**LISTED RECORDS:**

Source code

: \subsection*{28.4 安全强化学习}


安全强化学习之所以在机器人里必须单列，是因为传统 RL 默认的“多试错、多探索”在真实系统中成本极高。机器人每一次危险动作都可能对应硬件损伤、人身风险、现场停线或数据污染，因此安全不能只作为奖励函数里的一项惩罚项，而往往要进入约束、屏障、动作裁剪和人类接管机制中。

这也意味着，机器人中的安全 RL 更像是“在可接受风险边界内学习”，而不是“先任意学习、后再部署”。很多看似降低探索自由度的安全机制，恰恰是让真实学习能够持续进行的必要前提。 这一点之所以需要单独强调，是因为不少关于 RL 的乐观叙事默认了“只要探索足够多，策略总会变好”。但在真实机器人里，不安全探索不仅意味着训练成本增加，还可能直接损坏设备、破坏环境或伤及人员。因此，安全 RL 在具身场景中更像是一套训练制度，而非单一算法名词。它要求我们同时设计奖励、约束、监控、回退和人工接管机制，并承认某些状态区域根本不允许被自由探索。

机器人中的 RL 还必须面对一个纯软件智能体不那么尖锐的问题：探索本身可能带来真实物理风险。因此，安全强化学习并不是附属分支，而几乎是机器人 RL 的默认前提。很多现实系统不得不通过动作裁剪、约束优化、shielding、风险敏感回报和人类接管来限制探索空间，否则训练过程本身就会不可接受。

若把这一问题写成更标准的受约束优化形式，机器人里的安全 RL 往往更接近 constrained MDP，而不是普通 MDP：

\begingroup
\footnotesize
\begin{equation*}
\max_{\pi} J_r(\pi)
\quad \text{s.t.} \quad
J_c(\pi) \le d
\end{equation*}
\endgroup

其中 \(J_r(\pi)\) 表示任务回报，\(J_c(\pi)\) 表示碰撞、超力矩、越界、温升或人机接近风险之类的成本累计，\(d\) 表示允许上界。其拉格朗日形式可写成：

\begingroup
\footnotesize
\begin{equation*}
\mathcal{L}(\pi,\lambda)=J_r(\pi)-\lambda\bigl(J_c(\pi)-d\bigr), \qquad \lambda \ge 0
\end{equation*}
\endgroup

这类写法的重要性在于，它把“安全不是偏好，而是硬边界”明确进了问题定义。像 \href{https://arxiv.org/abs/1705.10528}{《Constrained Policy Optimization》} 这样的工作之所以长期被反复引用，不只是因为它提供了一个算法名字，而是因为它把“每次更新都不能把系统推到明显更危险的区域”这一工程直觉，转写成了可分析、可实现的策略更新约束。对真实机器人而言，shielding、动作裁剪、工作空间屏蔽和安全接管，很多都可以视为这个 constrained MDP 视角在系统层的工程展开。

**WHAT THE TASK ASKS:** Print out the whole listing exactly as it appears.

**REPLY:**
Source code

: \subsection*{28.4 安全强化学习}


安全强化学习之所以在机器人里必须单列，是因为传统 RL 默认的“多试错、多探索”在真实系统中成本极高。机器人每一次危险动作都可能对应硬件损伤、人身风险、现场停线或数据污染，因此安全不能只作为奖励函数里的一项惩罚项，而往往要进入约束、屏障、动作裁剪和人类接管机制中。

这也意味着，机器人中的安全 RL 更像是“在可接受风险边界内学习”，而不是“先任意学习、后再部署”。很多看似降低探索自由度的安全机制，恰恰是让真实学习能够持续进行的必要前提。 这一点之所以需要单独强调，是因为不少关于 RL 的乐观叙事默认了“只要探索足够多，策略总会变好”。但在真实机器人里，不安全探索不仅意味着训练成本增加，还可能直接损坏设备、破坏环境或伤及人员。因此，安全 RL 在具身场景中更像是一套训练制度，而非单一算法名词。它要求我们同时设计奖励、约束、监控、回退和人工接管机制，并承认某些状态区域根本不允许被自由探索。

机器人中的 RL 还必须面对一个纯软件智能体不那么尖锐的问题：探索本身可能带来真实物理风险。因此，安全强化学习并不是附属分支，而几乎是机器人 RL 的默认前提。很多现实系统不得不通过动作裁剪、约束优化、shielding、风险敏感回报和人类接管来限制探索空间，否则训练过程本身就会不可接受。

若把这一问题写成更标准的受约束优化形式，机器人里的安全 RL 往往更接近 constrained MDP，而不是普通 MDP：

\begingroup
\footnotesize
\begin{equation*}
\max_{\pi} J_r(\pi)
\quad \text{s.t.} \quad
J_c(\pi) \le d
\end{equation*}
\endgroup

其中 \(J_r(\pi)\) 表示任务回报，\(J_c(\pi)\) 表示碰撞、超力矩、越界、温升或人机接近风险之类的成本累计，\(d\) 表示允许上界。其拉格朗日形式可写成：

\begingroup
\footnotesize
\begin{equation*}
\mathcal{L}(\pi,\lambda)=J_r(\pi)-\lambda\bigl(J_c(\pi)-d\bigr), \qquad \lambda \ge 0
\end{equation*}
\endgroup

这类写法的重要性在于，它把“安全不是偏好，而是硬边界”明确进了问题定义。像 \href{https://arxiv.org/abs/1705.10528}{《Constrained Policy Optimization》} 这样的工作之所以长期被反复引用，不只是因为它提供了一个算法名字，而是因为它把“每次更新都不能把系统推到明显更危险的区域”这一工程直觉，转写成了可分析、可实现的策略更新约束。对真实机器人而言，shielding、动作裁剪、工作空间屏蔽和安全接管，很多都可以视为这个 constrained MDP 视角在系统层的工程展开。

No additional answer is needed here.